[To do]
What you produce should be every line from the data that includes "cite".
━━━ Source records ━━━
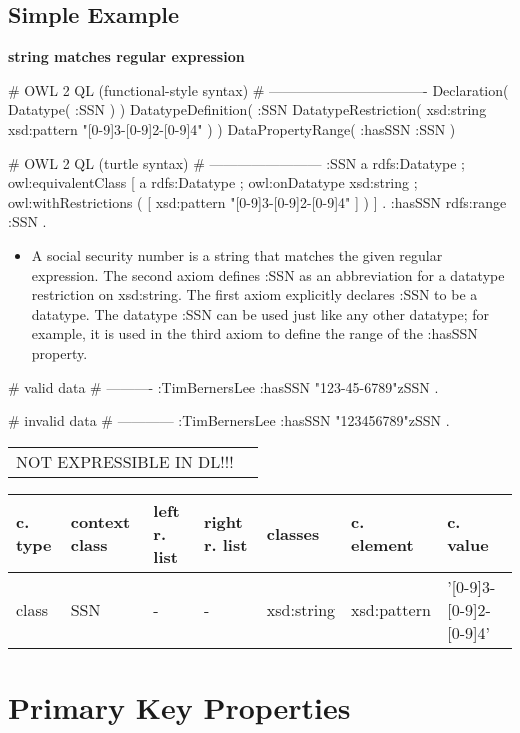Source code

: \documentclass{llncs}
\newenvironment{gcotable}{
  \scriptsize
  \sffamily
  \vspace{0.3cm}
	\begin{center}
  \begin{tabular}{l|l|l|l|l|l|l}
  \hline
  \textbf{c. type} & \textbf{context class} & \textbf{left r. list} & \textbf{right r. list} & \textbf{classes} & \textbf{c. element} & \textbf{c. value} \\
  \hline

}{
  \hline
  \end{tabular}
	\end{center}
}
\newenvironment{DL}{
	\begin{center}
  \begin{tabular}{r l}

}{
  \end{tabular}
	\end{center}
}
\begin{document}
\subsection{Simple Example}

\textbf{string matches regular expression}

\begin{ex}
# OWL 2 QL (functional-style syntax)
# ----------------------------------
Declaration( Datatype( :SSN ) ) 
DatatypeDefinition( 
    :SSN
    DatatypeRestriction( xsd:string xsd:pattern "[0-9]{3}-[0-9]{2}-[0-9]{4}" ) )     
DataPropertyRange( :hasSSN :SSN ) 
\end{ex}

\begin{ex}
# OWL 2 QL (turtle syntax)
# ------------------------
:SSN 
    a rdfs:Datatype ;
    owl:equivalentClass [
        a rdfs:Datatype ;
        owl:onDatatype xsd:string ;
        owl:withRestrictions ( 
            [ xsd:pattern "[0-9]{3}-[0-9]{2}-[0-9]{4}" ] ) ] .
:hasSSN rdfs:range :SSN .
\end{ex}

\begin{itemize}
	\item A social security number is a string that matches the given regular expression. 
The second axiom defines :SSN as an abbreviation for a datatype restriction on xsd:string. 
The first axiom explicitly declares :SSN to be a datatype. 
The datatype :SSN can be used just like any other datatype; 
for example, it is used in the third axiom to define the range of the :hasSSN property. 
\end{itemize}

\begin{ex}
# valid data
# ----------
:TimBernersLee
    :hasSSN "123-45-6789"^^:SSN .
\end{ex}

\begin{ex}
# invalid data
# ------------
:TimBernersLee
    :hasSSN "123456789"^^:SSN .
\end{ex}

\begin{DL}
NOT EXPRESSIBLE IN DL!!!
\end{DL}

\begin{gcotable}
class & SSN & - & - & xsd:string & xsd:pattern & '[0-9]{3}-[0-9]{2}-[0-9]{4}' \\
\end{gcotable}

\section{Primary Key Properties}
\end{document}
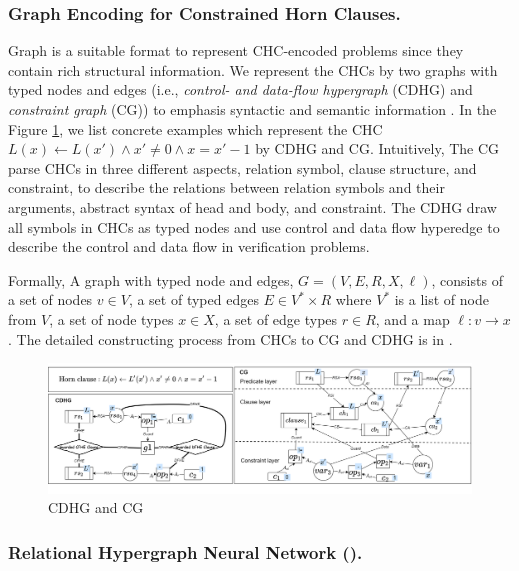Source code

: \subsubsection{Graph Encoding for Constrained Horn Clauses.}

Graph is a suitable format to represent CHC-encoded problems since they contain rich structural information.
%
We represent the CHCs by two graphs with typed nodes and edges (i.e., \emph{control- and data-flow hypergraph} (CDHG) and \emph{constraint graph} (CG)) to emphasis syntactic and semantic information \cite{HornGraph}.
%
In the Figure \ref{fig:CDHG-CG-examples}, we list concrete examples which represent the CHC $L(x)\leftarrow L(x') \wedge x'\neq 0 \wedge x=x'-1 $ by CDHG and CG.
%
Intuitively, The CG parse CHCs in three different aspects, relation symbol, clause structure, and constraint, to describe the relations between relation symbols and their arguments, abstract syntax of head and body, and constraint.
%
The CDHG draw all symbols in CHCs as typed nodes and use control and data flow hyperedge to describe the control and data flow in verification problems. 


Formally, A graph with typed node and edges, $G=(V,\mathit{E},R,X,\ell)$, consists of a set of nodes $v\in V$, a set of typed edges $\mathit{E} \in V^{*} \times R$ where $V^{*}$ is a list of node from $V$, a set of node types $x\in X$, a set of edge types $r\in R$, and a map $\ell: v\rightarrow x$.
%
The detailed constructing process from CHCs to CG and CDHG is in \cite{HornGraph}.


\begin{figure}[t]
\includegraphics[width=\textwidth]{figures/CDHG-CG-examples.png}
\caption{CDHG and CG} \label{fig:CDHG-CG-examples}
\end{figure}


\subsubsection{Relational Hypergraph Neural Network (\hyperedgeGNN).}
━━━
[Exercise answer]
We represent the CHCs by two graphs with typed nodes and edges (i.e., \emph{control- and data-flow hypergraph} (CDHG) and \emph{constraint graph} (CG)) to emphasis syntactic and semantic information \cite{HornGraph}.
The detailed constructing process from CHCs to CG and CDHG is in \cite{HornGraph}.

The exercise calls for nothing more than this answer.